[Data items]

::::::::

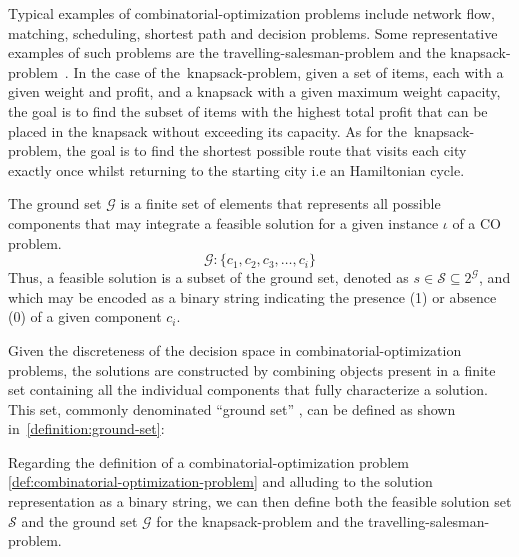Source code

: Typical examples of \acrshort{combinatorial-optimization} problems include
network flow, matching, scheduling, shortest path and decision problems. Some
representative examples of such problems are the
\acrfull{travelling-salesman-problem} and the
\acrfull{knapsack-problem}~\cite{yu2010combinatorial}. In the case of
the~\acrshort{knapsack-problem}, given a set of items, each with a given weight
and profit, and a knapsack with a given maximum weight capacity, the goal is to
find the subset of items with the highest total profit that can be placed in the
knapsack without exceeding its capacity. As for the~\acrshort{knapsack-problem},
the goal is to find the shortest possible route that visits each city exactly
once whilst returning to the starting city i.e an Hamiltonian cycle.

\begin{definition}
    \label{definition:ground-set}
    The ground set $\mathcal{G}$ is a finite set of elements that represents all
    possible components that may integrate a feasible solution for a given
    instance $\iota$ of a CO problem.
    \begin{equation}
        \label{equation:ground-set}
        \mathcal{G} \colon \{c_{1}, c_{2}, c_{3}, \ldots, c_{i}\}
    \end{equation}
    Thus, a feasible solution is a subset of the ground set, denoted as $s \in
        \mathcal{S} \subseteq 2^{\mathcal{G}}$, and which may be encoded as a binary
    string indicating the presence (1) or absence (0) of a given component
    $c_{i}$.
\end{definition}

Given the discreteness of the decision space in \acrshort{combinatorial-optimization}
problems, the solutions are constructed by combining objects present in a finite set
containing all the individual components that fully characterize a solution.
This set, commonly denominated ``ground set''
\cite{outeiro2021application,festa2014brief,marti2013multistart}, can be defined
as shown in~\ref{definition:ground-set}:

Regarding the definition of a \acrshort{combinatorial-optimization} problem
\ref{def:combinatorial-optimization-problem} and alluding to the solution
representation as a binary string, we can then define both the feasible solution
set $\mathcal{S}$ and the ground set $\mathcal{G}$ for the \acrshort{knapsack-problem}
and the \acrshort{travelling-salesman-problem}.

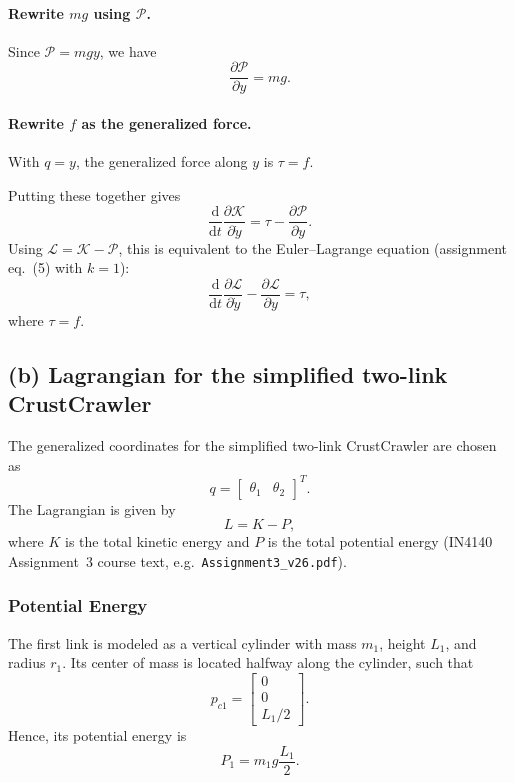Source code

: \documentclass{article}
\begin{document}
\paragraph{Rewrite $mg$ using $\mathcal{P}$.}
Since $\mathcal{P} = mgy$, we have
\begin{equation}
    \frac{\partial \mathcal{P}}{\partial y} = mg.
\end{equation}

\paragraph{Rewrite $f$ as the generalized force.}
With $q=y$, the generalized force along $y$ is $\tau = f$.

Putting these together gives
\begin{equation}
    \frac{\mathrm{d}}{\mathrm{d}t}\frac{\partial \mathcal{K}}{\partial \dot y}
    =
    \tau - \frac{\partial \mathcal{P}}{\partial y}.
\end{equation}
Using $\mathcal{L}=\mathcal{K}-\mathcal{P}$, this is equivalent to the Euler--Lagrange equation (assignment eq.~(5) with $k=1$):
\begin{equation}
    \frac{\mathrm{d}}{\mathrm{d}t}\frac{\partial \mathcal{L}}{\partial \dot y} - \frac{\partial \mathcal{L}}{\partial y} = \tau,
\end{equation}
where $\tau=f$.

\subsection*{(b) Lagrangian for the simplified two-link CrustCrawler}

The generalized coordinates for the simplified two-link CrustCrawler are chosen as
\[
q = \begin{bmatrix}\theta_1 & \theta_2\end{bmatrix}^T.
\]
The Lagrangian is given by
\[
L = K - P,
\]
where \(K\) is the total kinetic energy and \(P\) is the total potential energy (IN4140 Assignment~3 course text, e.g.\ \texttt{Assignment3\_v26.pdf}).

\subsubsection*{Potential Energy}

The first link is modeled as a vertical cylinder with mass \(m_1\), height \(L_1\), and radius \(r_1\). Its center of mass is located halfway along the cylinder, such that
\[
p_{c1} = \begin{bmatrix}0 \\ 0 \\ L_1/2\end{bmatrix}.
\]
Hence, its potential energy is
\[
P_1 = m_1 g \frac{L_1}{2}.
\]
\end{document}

::::::::

> EXERCISE INSTRUCTIONS
Within the records above, find every line containing "force" and report only how many there are.

> EXPECTED ANSWER
2